[Items from a data source]
☆ ☆ ☆

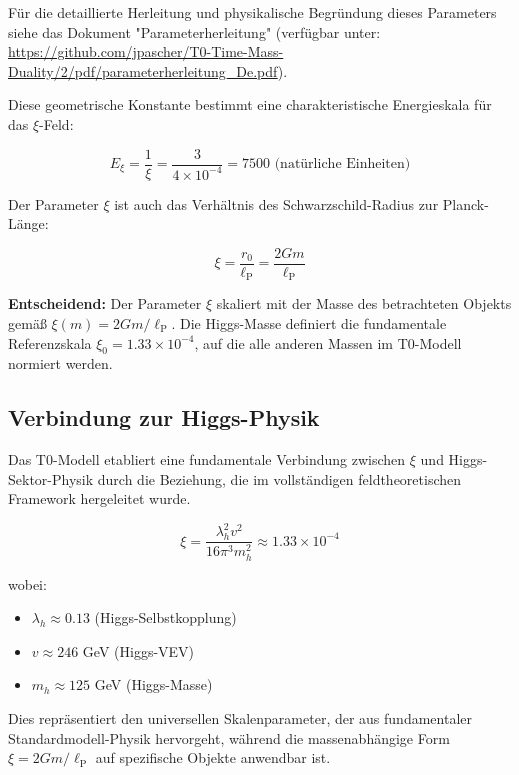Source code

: \documentclass[12pt,a4paper]{article}
\newcommand{\xipar}{\xi}
\newcommand{\lP}{\ell_{\text{P}}}
\newcommand{\lambdah}{\lambda_h}
\newcommand{\pichar}{\pi}
\begin{document}
		Für die detaillierte Herleitung und physikalische Begründung dieses Parameters siehe das Dokument "Parameterherleitung" (verfügbar unter:\\ \url{https://github.com/jpascher/T0-Time-Mass-Duality/2/pdf/parameterherleitung_De.pdf}).

	
	Diese geometrische Konstante bestimmt eine charakteristische Energieskala für das $\xi$-Feld:
	
	\begin{equation}
		E_\xi = \frac{1}{\xi} = \frac{3}{4 \times 10^{-4}} = 7500 \text{ (natürliche Einheiten)}
	\end{equation}
	
	Der Parameter $\xipar$ ist auch das Verhältnis des Schwarzschild-Radius zur Planck-Länge:
	
	\begin{equation}
		\xipar = \frac{r_0}{\lP} = \frac{2Gm}{\lP}
		\label{eq:xi_definition}
	\end{equation}
	
\textbf{Entscheidend:} Der Parameter $\xipar$ skaliert mit der Masse des betrachteten Objekts gemäß $\xipar(m) = 2Gm/\lP$. Die Higgs-Masse definiert die fundamentale Referenzskala $\xipar_0 = 1.33 \times 10^{-4}$, auf die alle anderen Massen im T0-Modell normiert werden.
	
	\subsection{Verbindung zur Higgs-Physik}
	\label{subsec:xi_higgs_verbindung}
	
	Das T0-Modell etabliert eine fundamentale Verbindung zwischen $\xipar$ und Higgs-Sektor-Physik durch die Beziehung, die im vollständigen feldtheoretischen Framework hergeleitet wurde.
	
	\begin{equation}
		\xipar = \frac{\lambdah^2 v^2}{16\pichar^3 m_h^2} \approx 1.33 \times 10^{-4}
		\label{eq:xi_higgs_fundamental}
	\end{equation}
	
	wobei:
	\begin{itemize}
		\item $\lambdah \approx 0.13$ (Higgs-Selbstkopplung)
		\item $v \approx 246$ GeV (Higgs-VEV)
		\item $m_h \approx 125$ GeV (Higgs-Masse)
	\end{itemize}
	
	Dies repräsentiert den universellen Skalenparameter, der aus fundamentaler Standardmodell-Physik hervorgeht, während die massenabhängige Form $\xipar = 2Gm/\lP$ auf spezifische Objekte anwendbar ist.
	
\end{document}

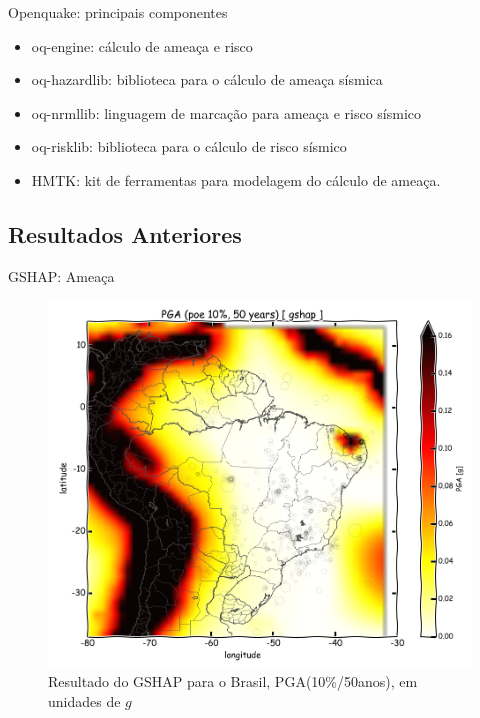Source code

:\documentclass[ucs,8pt]{beamer}
\begin{document}
\begin{frame}{Openquake: principais componentes}
\begin{itemize}
  \item oq-engine: cálculo de ameaça e risco
  \item oq-hazardlib: biblioteca para o cálculo de ameaça sísmica
  \item oq-nrmllib: linguagem de marcação para ameaça e risco sísmico
  \item oq-risklib: biblioteca para o cálculo de risco sísmico
  \item \alert{HMTK}: kit de ferramentas para modelagem do cálculo de ameaça.
\end{itemize}
\end{frame}



\subsection{Resultados Anteriores}
\begin{frame}{GSHAP: Ameaça}
\begin{figure}[H]
  \centering
  \includegraphics[height=.95\textheight]{pga_gshap} 
  \caption{Resultado do GSHAP para o Brasil, PGA(10\%/50anos), em unidades de $g$}
  \label{fig:gshap} 
\end{figure}
\end{frame}
\end{document}
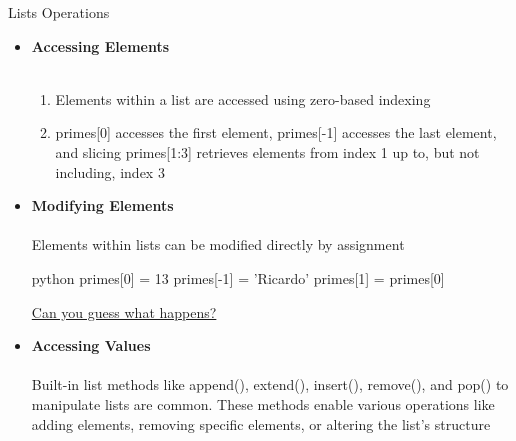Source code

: \documentclass[
	11pt, 
]{beamer}
\begin{document}
\begin{frame}[fragile]{Lists Operations}
\scriptsize
\begin{itemize}
    \item \textbf{Accessing Elements} \\ \\ \smallskip
    \begin{enumerate}
        \item  Elements within a list are accessed using zero-based indexing \\
    
        \item  primes[0] accesses the first element, primes[-1] accesses the last element, and slicing primes[1:3] retrieves elements from index 1 up to, but not including, index 3

    \end{enumerate}
    \smallskip
    
    \item \textbf{Modifying Elements} \\ \\ \smallskip
    Elements within lists can be modified directly by assignment

    \begin{mintedbox}{python}
primes[0] = 13  
primes[-1] = 'Ricardo'
primes[1] = primes[0]
    \end{mintedbox}
     \underline{Can you guess what happens?} \smallskip

    \item \textbf{Accessing Values} \\ \\ \smallskip
     Built-in list methods like append(), extend(), insert(), remove(), and pop() to manipulate lists are common. These methods enable various operations like adding elements, removing specific elements, or altering the list's structure

\end{itemize}
\end{frame}

\end{document}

☆ ☆ ☆

**What the task requires:** Working from the records above, tally the lines that contain "within" and give only the total.

**Expected answer:** 2